| WHAT IS BEING ASKED |
Scan the listing below for lines with the word "libgitlmvc". Report how many there are, as a number alone.

| DATA TO USE |
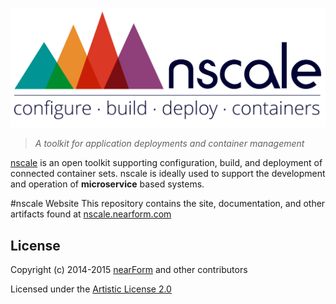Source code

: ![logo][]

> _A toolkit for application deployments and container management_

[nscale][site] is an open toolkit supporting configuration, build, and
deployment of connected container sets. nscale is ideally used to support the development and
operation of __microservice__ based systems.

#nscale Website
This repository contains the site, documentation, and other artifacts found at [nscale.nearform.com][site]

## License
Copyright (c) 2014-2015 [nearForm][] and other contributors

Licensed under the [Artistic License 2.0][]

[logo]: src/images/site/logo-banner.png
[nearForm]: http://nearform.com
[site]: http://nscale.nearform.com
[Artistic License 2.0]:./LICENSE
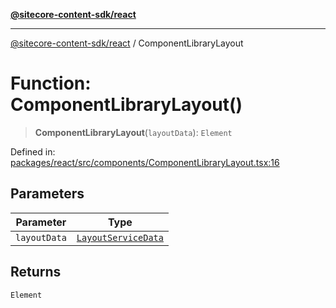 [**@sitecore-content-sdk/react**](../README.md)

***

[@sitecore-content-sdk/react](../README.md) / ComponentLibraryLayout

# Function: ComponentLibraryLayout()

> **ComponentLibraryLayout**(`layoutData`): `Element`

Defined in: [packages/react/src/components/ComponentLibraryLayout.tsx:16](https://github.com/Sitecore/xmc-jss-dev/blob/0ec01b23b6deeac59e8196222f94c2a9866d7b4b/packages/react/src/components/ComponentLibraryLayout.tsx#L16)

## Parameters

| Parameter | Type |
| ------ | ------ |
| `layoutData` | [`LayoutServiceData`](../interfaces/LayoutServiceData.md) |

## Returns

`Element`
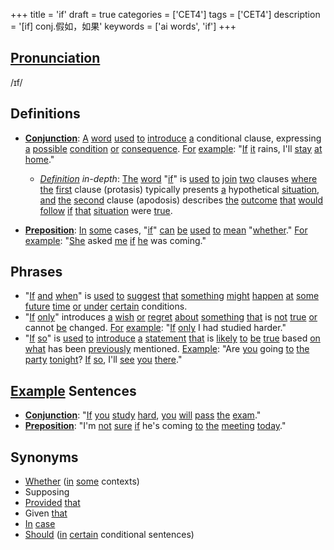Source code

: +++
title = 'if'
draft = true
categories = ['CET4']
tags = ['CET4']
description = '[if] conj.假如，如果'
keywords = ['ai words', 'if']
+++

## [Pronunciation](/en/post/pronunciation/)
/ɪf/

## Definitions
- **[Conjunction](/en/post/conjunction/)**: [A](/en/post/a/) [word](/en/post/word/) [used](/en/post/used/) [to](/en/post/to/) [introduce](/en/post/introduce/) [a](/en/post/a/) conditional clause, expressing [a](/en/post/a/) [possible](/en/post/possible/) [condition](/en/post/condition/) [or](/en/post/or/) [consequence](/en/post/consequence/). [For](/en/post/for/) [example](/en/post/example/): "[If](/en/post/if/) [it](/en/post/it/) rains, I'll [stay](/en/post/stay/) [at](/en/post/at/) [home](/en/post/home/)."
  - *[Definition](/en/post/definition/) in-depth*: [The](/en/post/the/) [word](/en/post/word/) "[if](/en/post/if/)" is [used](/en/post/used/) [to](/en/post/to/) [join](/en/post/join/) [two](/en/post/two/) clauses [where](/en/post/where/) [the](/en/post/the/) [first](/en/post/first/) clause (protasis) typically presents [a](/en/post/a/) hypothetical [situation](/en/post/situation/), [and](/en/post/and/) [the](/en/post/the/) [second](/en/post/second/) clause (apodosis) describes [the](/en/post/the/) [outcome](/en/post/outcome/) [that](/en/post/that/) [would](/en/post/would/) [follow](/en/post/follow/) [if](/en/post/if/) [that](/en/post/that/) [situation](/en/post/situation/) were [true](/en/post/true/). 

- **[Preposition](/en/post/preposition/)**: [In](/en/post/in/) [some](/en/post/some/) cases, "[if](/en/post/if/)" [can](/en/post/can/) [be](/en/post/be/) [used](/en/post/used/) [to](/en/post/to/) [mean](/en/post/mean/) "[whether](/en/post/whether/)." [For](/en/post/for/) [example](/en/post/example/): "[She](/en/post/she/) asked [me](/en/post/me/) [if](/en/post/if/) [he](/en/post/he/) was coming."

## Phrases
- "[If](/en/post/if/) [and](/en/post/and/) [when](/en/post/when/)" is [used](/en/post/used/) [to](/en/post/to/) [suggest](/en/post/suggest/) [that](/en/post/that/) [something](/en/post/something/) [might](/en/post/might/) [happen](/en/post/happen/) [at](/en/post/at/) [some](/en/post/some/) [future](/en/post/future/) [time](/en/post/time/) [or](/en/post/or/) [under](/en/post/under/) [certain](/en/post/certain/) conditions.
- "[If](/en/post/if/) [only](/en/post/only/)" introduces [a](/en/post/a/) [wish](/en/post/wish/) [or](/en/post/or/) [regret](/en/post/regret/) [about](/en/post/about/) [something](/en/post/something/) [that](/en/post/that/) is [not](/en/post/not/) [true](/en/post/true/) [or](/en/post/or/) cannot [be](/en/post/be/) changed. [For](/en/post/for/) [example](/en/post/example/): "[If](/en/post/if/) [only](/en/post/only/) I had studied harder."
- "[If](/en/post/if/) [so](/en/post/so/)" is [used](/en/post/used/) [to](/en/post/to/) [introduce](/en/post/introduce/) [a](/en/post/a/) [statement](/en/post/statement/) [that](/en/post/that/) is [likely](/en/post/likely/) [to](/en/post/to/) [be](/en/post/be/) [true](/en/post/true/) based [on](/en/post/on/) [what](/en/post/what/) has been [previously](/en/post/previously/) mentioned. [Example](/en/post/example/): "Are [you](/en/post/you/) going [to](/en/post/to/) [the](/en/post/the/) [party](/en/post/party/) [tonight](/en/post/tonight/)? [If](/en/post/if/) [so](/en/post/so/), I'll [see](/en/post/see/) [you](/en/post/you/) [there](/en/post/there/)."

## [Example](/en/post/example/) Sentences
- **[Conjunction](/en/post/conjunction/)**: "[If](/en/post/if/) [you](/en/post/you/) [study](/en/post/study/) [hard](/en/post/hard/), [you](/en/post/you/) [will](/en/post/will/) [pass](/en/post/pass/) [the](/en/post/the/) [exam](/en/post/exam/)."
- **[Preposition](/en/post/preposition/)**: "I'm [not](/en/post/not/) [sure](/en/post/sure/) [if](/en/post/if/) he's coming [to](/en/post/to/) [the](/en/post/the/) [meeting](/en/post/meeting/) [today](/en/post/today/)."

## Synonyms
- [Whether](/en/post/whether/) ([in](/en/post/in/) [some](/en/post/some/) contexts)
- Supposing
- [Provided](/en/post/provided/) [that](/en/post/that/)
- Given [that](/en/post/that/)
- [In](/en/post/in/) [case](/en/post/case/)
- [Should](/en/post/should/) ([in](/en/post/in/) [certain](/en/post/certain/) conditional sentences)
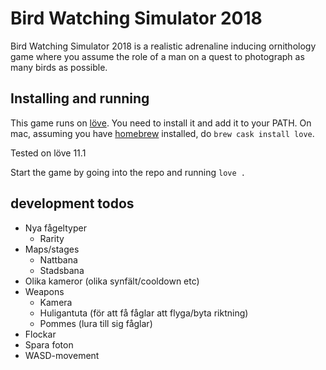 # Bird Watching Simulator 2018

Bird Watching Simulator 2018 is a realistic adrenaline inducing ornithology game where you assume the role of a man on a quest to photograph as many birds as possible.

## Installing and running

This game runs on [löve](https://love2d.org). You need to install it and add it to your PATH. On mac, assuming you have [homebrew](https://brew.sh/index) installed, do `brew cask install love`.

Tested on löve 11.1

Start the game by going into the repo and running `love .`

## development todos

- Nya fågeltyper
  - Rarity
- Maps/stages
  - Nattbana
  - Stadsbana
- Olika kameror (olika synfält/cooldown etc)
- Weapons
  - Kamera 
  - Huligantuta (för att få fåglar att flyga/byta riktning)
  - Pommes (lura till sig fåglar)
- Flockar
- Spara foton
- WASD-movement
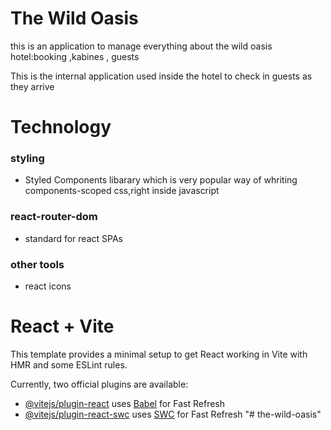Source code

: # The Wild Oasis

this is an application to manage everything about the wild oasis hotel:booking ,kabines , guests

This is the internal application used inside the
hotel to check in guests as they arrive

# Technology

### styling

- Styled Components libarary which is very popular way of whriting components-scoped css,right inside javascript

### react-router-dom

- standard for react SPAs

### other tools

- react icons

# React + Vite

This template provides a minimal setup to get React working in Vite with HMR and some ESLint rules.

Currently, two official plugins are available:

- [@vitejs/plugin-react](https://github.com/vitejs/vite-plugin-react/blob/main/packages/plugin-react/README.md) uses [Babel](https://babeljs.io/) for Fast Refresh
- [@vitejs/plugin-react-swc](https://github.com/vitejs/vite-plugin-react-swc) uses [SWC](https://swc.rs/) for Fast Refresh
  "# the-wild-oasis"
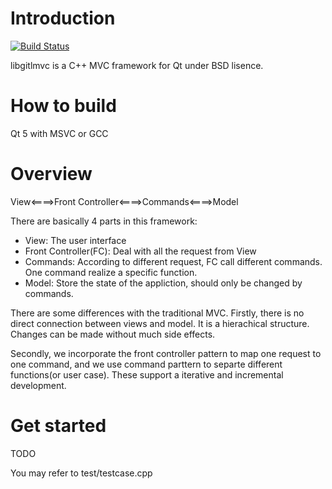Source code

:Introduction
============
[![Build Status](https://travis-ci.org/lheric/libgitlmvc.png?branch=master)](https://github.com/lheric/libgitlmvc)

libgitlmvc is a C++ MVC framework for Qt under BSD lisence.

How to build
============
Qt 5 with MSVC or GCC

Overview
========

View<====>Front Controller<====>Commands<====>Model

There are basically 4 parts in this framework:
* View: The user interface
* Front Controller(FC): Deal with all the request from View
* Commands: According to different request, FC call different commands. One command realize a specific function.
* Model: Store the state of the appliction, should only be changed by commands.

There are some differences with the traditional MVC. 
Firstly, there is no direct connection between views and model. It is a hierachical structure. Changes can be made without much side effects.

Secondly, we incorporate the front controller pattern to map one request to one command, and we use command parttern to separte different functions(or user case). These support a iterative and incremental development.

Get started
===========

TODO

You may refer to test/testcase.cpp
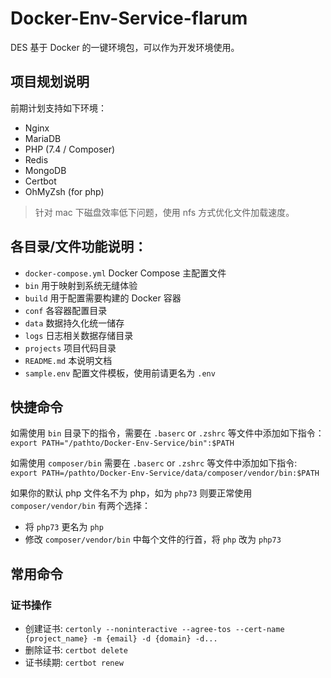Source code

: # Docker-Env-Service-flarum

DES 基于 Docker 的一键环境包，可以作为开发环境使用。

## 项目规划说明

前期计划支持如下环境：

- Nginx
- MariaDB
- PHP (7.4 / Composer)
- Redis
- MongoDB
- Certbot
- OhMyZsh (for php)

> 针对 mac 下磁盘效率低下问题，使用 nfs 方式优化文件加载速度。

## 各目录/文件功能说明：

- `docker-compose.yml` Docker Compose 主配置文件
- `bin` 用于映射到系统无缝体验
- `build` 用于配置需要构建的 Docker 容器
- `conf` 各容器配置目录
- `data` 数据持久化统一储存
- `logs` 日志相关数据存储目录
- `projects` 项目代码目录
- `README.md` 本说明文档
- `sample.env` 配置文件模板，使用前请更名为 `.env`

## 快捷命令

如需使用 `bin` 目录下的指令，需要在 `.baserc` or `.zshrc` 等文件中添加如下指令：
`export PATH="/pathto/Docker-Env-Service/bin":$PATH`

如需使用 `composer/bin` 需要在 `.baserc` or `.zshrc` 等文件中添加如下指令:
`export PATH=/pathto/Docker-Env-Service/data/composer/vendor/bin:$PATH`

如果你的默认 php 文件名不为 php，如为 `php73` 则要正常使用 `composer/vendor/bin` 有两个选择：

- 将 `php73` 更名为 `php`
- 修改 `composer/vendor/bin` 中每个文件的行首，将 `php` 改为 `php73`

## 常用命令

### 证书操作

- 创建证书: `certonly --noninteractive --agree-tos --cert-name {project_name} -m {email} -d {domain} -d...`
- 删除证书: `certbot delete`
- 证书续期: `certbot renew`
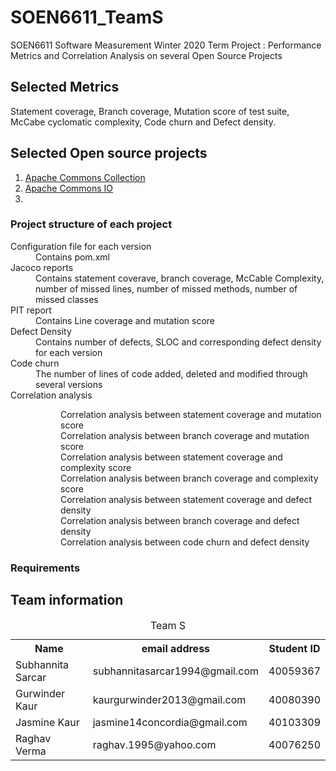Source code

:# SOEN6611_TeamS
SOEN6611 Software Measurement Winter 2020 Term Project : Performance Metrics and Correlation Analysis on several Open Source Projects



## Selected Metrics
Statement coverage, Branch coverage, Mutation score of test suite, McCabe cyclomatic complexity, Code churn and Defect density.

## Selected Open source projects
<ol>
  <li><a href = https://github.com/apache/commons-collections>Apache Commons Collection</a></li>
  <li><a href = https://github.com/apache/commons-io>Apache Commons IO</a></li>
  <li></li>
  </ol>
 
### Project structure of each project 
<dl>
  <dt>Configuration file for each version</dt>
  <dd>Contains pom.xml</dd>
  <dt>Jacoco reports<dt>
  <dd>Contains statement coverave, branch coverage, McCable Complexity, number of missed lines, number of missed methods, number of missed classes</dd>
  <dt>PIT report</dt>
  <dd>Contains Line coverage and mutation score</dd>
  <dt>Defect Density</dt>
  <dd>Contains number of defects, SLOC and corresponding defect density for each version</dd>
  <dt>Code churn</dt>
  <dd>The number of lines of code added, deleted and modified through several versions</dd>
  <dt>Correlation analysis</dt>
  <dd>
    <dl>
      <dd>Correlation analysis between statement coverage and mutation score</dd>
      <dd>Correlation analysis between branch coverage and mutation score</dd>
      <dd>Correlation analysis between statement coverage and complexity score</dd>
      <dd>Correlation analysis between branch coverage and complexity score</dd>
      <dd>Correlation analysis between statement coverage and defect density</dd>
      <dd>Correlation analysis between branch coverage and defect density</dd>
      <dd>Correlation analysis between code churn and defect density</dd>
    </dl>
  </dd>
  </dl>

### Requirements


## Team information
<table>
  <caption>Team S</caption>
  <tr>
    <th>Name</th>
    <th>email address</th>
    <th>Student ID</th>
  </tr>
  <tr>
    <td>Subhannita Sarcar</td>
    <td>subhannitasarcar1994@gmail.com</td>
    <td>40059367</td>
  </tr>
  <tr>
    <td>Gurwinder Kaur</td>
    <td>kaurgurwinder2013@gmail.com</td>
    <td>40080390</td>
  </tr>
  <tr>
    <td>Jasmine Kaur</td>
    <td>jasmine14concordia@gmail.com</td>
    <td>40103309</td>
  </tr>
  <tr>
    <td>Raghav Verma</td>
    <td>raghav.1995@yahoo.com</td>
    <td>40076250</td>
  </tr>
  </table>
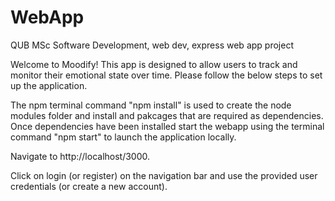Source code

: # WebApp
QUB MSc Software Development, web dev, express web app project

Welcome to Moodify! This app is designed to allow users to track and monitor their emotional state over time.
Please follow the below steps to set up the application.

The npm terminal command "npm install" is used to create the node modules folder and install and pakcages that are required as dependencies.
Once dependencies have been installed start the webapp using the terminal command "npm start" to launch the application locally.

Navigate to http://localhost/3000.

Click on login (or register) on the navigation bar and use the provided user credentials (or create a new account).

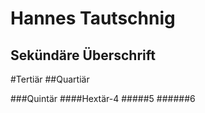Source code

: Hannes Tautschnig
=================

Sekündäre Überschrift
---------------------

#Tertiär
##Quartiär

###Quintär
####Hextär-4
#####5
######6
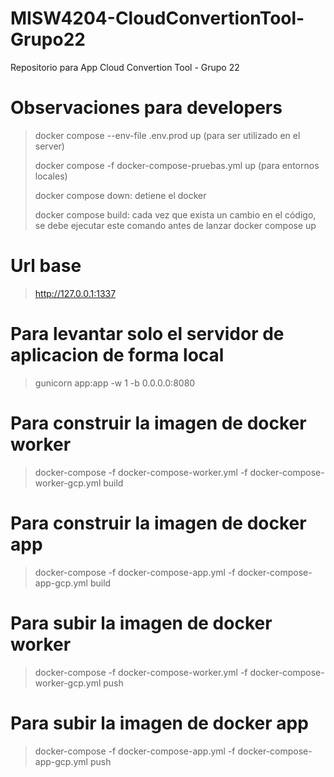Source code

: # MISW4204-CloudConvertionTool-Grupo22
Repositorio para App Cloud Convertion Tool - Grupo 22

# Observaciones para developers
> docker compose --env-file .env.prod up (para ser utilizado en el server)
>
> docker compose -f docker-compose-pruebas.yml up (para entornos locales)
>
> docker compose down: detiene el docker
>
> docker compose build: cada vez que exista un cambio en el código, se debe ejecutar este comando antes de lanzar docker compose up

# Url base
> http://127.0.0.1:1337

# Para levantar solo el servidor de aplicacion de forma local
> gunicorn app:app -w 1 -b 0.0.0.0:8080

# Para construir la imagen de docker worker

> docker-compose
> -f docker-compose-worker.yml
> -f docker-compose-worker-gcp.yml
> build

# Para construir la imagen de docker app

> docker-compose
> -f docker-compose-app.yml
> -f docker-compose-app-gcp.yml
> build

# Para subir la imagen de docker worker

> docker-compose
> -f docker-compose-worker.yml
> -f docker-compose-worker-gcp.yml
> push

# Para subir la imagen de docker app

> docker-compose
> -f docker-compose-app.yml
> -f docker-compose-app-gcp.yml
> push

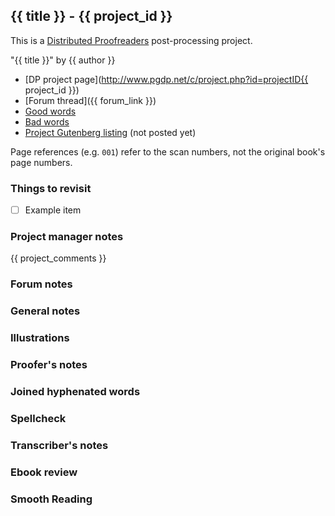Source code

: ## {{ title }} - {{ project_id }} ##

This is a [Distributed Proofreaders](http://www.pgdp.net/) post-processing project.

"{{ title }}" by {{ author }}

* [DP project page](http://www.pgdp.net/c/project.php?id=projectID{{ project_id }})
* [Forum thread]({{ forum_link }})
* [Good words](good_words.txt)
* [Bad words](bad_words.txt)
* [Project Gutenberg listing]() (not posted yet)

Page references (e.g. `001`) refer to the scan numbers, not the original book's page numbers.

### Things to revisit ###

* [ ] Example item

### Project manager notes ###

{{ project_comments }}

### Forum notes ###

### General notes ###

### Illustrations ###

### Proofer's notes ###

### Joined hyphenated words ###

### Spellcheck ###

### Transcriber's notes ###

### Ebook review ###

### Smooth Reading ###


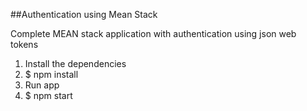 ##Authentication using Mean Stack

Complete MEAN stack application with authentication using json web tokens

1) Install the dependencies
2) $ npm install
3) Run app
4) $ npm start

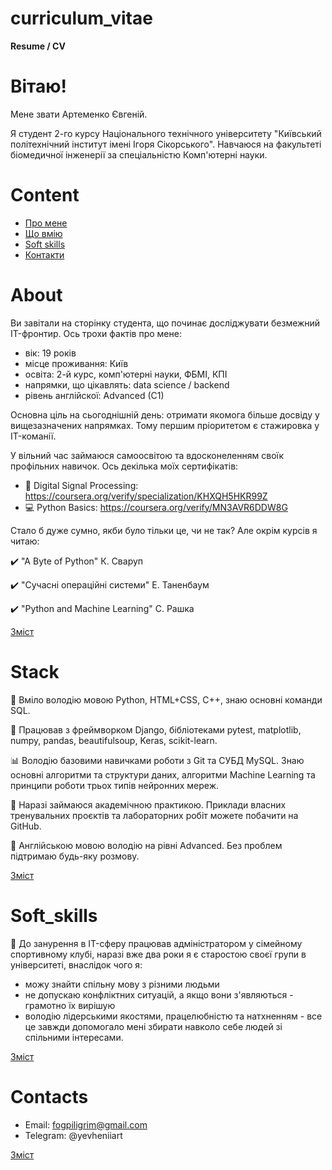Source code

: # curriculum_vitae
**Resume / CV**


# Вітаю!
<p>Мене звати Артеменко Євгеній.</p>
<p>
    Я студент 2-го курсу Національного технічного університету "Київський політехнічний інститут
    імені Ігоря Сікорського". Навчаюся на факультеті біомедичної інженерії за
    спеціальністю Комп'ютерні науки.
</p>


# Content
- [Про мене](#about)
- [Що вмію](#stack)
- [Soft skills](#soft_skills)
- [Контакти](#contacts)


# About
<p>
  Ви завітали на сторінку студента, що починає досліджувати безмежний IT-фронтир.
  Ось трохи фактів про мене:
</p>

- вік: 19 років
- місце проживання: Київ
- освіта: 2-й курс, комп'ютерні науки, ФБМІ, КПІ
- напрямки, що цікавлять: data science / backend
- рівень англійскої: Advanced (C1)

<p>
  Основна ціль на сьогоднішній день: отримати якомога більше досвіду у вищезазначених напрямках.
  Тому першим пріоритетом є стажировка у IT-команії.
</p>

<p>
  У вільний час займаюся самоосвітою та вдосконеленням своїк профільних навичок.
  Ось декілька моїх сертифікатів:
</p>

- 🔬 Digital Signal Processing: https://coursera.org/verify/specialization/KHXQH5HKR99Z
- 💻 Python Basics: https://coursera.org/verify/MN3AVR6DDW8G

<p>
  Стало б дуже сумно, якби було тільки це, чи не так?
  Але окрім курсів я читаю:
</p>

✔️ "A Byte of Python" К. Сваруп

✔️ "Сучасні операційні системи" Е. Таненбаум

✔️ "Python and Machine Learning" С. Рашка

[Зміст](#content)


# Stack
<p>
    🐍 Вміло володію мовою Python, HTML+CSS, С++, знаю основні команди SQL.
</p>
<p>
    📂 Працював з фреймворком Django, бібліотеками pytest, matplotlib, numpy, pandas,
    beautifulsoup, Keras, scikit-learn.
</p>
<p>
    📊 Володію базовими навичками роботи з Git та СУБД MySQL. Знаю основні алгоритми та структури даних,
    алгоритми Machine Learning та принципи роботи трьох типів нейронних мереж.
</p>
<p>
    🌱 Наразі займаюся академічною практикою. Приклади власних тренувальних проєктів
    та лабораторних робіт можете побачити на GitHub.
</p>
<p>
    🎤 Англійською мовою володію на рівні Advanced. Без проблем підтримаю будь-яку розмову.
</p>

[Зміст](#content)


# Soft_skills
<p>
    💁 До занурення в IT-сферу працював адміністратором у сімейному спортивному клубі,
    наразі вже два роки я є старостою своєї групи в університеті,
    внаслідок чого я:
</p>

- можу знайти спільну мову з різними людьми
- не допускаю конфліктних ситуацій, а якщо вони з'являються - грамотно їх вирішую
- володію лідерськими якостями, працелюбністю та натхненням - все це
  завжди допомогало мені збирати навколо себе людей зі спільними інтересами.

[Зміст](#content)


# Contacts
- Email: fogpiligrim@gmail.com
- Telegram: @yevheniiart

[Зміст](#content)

| REPLY |
2